Empty gaps? Depleting annular regions in debris discs by secular resonance with a two-planet system

TL;DR

This paper explores how secular resonances caused by two-planet systems can create gaps in debris discs, using theoretical analysis and N-body simulations to match observed structures like those in HD 107146.

Contribution

It demonstrates how secular resonances can deplete debris discs and identifies planetary configurations that reproduce observed disc features through combined analytical and simulation methods.

Findings

Secular resonances can produce observable gaps in debris discs.

N-body simulations show large eccentricities near resonance locations.
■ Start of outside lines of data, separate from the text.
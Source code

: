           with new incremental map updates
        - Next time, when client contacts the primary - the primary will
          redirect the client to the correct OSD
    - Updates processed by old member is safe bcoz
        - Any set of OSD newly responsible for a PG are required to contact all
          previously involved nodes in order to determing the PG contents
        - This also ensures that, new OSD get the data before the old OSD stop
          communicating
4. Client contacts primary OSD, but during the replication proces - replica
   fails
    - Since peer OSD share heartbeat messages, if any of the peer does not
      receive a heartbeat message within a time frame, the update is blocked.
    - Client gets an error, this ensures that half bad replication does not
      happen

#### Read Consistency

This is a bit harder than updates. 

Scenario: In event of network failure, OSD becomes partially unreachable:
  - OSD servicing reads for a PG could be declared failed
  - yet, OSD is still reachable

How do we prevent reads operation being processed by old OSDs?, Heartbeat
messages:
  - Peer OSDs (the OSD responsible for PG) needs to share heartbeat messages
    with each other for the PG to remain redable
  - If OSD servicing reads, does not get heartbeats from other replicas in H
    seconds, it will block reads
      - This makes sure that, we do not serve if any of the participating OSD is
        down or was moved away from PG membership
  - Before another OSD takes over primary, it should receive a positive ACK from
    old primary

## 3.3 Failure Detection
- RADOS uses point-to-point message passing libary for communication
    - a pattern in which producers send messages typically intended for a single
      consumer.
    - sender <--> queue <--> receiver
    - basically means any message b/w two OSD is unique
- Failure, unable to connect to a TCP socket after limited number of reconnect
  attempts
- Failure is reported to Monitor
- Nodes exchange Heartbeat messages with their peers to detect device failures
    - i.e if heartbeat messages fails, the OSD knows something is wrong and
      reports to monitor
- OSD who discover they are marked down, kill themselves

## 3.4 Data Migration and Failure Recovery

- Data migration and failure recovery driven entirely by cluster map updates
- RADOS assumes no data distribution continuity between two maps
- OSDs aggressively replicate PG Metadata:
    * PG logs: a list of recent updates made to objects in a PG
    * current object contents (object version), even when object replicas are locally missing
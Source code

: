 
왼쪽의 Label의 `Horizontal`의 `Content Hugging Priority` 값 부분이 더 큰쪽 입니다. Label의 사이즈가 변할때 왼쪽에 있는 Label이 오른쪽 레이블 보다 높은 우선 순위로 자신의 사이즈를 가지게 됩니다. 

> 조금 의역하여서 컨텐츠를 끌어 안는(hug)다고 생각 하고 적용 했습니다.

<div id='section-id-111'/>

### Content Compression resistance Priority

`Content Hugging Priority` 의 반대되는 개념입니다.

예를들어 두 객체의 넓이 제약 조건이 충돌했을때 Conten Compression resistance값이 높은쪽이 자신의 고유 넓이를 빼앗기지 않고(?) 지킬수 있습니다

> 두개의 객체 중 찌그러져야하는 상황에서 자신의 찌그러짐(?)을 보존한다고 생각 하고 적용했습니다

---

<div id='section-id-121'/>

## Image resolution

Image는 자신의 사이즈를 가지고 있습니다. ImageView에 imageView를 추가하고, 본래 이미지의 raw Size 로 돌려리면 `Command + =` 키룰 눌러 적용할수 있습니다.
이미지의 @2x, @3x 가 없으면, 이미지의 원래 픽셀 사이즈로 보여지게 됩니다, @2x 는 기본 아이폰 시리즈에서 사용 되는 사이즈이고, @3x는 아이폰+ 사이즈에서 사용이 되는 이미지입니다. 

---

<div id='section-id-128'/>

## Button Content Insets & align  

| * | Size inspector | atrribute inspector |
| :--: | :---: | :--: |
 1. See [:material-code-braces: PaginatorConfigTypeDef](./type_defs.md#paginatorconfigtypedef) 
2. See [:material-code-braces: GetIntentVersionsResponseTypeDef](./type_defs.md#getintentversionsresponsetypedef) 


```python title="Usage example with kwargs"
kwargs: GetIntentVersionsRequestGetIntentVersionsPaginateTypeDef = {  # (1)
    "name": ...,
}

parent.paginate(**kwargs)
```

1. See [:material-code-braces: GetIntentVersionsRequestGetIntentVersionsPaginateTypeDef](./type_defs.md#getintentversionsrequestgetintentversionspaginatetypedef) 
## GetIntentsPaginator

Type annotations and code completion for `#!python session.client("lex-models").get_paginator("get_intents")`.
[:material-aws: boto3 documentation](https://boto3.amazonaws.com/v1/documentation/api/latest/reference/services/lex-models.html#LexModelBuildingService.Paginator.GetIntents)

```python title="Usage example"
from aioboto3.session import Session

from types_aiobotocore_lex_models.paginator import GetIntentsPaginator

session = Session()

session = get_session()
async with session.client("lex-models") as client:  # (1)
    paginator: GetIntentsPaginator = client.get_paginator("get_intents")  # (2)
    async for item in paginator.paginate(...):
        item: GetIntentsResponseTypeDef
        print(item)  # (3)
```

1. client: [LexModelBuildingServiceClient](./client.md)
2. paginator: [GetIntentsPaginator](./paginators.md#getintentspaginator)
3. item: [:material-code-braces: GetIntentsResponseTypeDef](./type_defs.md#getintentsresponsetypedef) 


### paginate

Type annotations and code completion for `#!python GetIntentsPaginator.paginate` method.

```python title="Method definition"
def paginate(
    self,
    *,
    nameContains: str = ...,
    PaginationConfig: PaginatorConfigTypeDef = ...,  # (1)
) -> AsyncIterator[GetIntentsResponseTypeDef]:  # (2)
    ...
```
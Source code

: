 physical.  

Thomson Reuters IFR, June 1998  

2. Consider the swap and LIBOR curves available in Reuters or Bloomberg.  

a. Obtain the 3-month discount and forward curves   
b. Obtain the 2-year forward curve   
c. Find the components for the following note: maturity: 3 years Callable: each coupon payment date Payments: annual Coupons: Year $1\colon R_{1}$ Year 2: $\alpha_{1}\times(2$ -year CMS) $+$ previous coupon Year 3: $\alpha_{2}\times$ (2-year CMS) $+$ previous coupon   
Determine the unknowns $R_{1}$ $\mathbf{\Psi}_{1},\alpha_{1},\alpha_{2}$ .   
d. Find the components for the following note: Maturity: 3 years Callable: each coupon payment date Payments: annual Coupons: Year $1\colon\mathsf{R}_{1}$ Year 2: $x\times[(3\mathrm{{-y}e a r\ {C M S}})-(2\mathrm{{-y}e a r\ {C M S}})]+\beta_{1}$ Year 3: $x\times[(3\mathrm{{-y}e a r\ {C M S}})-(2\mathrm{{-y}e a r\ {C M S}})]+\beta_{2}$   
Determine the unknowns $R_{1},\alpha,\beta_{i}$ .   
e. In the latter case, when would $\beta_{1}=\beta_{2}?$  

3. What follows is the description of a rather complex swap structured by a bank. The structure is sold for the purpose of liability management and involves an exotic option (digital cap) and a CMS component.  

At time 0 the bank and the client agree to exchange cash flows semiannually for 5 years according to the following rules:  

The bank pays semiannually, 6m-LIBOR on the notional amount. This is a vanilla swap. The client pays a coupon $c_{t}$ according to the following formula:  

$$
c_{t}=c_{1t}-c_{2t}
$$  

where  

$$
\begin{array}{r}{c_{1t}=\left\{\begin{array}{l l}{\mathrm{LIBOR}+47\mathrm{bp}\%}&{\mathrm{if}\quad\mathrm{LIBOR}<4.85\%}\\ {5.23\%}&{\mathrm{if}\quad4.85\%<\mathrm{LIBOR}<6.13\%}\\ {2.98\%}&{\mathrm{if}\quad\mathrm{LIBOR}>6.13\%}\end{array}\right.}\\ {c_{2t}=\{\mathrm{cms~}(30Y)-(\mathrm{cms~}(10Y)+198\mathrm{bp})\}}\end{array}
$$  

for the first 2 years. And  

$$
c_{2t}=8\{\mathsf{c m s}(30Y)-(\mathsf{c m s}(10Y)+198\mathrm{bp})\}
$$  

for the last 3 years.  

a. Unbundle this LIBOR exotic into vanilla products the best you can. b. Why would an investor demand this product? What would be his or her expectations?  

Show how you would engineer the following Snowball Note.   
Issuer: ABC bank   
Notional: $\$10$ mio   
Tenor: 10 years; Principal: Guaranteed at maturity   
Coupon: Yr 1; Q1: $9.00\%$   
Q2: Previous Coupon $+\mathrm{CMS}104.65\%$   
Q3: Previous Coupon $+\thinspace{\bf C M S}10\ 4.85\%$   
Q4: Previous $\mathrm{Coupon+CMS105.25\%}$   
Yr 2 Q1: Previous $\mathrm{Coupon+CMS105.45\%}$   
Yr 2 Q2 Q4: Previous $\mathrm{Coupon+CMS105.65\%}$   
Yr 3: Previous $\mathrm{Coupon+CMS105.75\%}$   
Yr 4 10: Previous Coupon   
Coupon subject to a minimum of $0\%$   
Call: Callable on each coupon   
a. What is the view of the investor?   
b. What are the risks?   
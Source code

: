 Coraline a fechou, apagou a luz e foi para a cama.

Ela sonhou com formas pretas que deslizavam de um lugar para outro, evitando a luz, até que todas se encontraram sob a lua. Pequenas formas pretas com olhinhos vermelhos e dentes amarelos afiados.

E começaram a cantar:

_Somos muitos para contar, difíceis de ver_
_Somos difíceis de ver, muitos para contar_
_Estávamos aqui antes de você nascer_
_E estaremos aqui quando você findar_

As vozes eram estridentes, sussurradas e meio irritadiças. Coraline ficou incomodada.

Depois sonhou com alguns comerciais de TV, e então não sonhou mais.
Double-ringed disc structures can form with offset inner rings and spiral outer rings.

Abstract

We investigate the evolution on secular time-scales of a radially extended debris disc under the influence of a system of two coplanar planets interior to the disc, showing that the secular resonances of the system can produce a depleted region in the disc by exciting the eccentricities of planetesimals. Using Laplace-Lagrange theory, we consider how the two exterior secular resonance locations, time-scales and widths depend on the masses, semi-major axes and eccentricities of the planets. In particular, we find that unless the resonances are very close to each other, one of them is very narrow and therefore unimportant for determining the observable structure of the disc. We apply these considerations to the debris disc of HD 107146, identifying combinations of the parameters of a possible unobserved two-planet system that could configure the secular resonances appropriately to reproduce the depletion observed in the disc. By performing N-body simulations of such systems, we find that planetesimal eccentricities do indeed become large near the theoretical secular resonance locations. The N-body output is post-processed to set the initial surface density profile of the disc, and to include the possible effects of collisional depletion. We find that it is possible to obtain a double-ringed disc in these simulations but not an axisymmetric one, with the inner ring having an offset whose magnitude depends on the eccentricities of the planets, and the outer ring showing spiral structure.